== Segment start ==
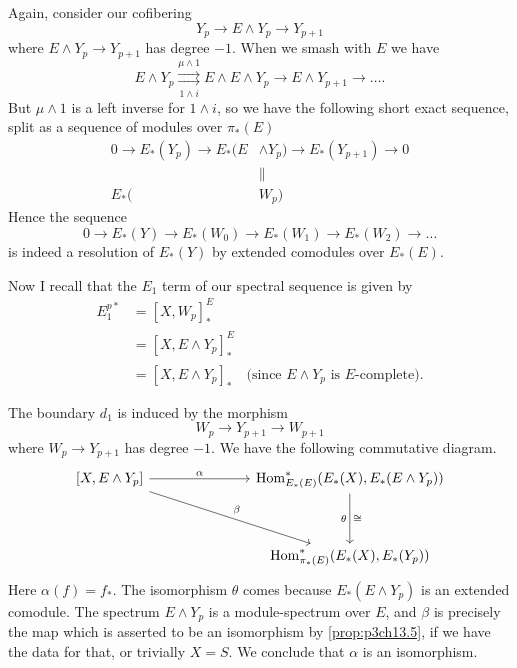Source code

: \documentclass[../main]{subfiles}
\begin{document}
Again, consider our cofibering
\[Y_p\longrightarrow E\wedge Y_p\longrightarrow Y_{p+1}\]
where $E\wedge Y_p\longrightarrow Y_{p+1}$ has degree $-1$. When we smash with $E$ we have 
\[E\wedge Y_p \overset{\mu\wedge 1}{\underset{1\wedge i}{\rightrightarrows}} E\wedge E\wedge Y_p \longrightarrow E\wedge Y_{p+1}\longrightarrow \hdots.\]
But $\mu\wedge 1$ is a left inverse for $1\wedge i$, so we have the following short exact sequence, split as a sequence of modules over $\pi_\ast(E)$
\begin{align} 0\longrightarrow E_\ast(Y_p) \longrightarrow E_\ast(E&\wedge Y_p)\longrightarrow E_\ast(Y_{p+1}) \longrightarrow 0 \nonumber \\ 
&\| \nonumber\\
E_\ast(&W_p) \nonumber
\end{align}
Hence the sequence
\[0\longrightarrow E_\ast(Y)\longrightarrow E_\ast(W_0) \longrightarrow E_\ast(W_1) \longrightarrow E_\ast(W_2) \longrightarrow \hdots\]
is indeed a resolution of $E_\ast(Y)$ by extended comodules over $E_\ast(E)$.

Now I recall that the $E_1$ term of our spectral sequence is given by 
\begin{align}
    E_1^{p\ast} &= [X,W_p]_\ast^E \nonumber \\
    &= [X, E\wedge Y_p]_\ast^E \nonumber \\
    &=[X,E\wedge Y_p]_\ast \quad \text{(since } E\wedge Y_p \text{ is } E\text{-complete).} \nonumber
\end{align}

The boundary $d_1$ is induced by the morphism
\[W_p\longrightarrow Y_{p+1}\longrightarrow W_{p+1}\]
where $W_p\longrightarrow Y_{p+1}$ has degree $-1$. We have the following commutative diagram.
\[
\begin{tikzcd}
{[X,E\wedge Y_p]} &&& {\operatorname{Hom}_{E_\ast(E)}^\ast (E_\ast(X), E_\ast(E\wedge Y_p))}\arrow[swap]{dd}{\theta}[swap]{\cong} \\
\\
&&& {\operatorname{Hom}_{\pi_\ast(E)}^\ast(E_\ast(X),E_\ast(Y_p))}
\arrow["\alpha", from=1-1, to=1-4]
\arrow["\beta", from=1-1, to=3-4]
\end{tikzcd}
\]
Here $\alpha(f)=f_\ast$. The isomorphism $\theta$ comes because $E_\ast(E\wedge Y_p)$ is an extended comodule. The spectrum $E\wedge Y_p$ is a module-spectrum over $E$, and $\beta$ is precisely the map which is asserted to be an isomorphism by \ref{prop:p3ch13.5}, if we have the data for that, or trivially $X=S$. We conclude that $\alpha$ is an isomorphism.
\end{document}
== Segment end ==
> [What is being asked]: Return an exact copy of only the lines from the one with "Now I recall" through the end of the listing above, both included.

> [Response for this exercise]:
Now I recall that the $E_1$ term of our spectral sequence is given by 
\begin{align}
    E_1^{p\ast} &= [X,W_p]_\ast^E \nonumber \\
    &= [X, E\wedge Y_p]_\ast^E \nonumber \\
    &=[X,E\wedge Y_p]_\ast \quad \text{(since } E\wedge Y_p \text{ is } E\text{-complete).} \nonumber
\end{align}

The boundary $d_1$ is induced by the morphism
\[W_p\longrightarrow Y_{p+1}\longrightarrow W_{p+1}\]
where $W_p\longrightarrow Y_{p+1}$ has degree $-1$. We have the following commutative diagram.
\[
\begin{tikzcd}
{[X,E\wedge Y_p]} &&& {\operatorname{Hom}_{E_\ast(E)}^\ast (E_\ast(X), E_\ast(E\wedge Y_p))}\arrow[swap]{dd}{\theta}[swap]{\cong} \\
\\
&&& {\operatorname{Hom}_{\pi_\ast(E)}^\ast(E_\ast(X),E_\ast(Y_p))}
\arrow["\alpha", from=1-1, to=1-4]
\arrow["\beta", from=1-1, to=3-4]
\end{tikzcd}
\]
Here $\alpha(f)=f_\ast$. The isomorphism $\theta$ comes because $E_\ast(E\wedge Y_p)$ is an extended comodule. The spectrum $E\wedge Y_p$ is a module-spectrum over $E$, and $\beta$ is precisely the map which is asserted to be an isomorphism by \ref{prop:p3ch13.5}, if we have the data for that, or trivially $X=S$. We conclude that $\alpha$ is an isomorphism.
\end{document}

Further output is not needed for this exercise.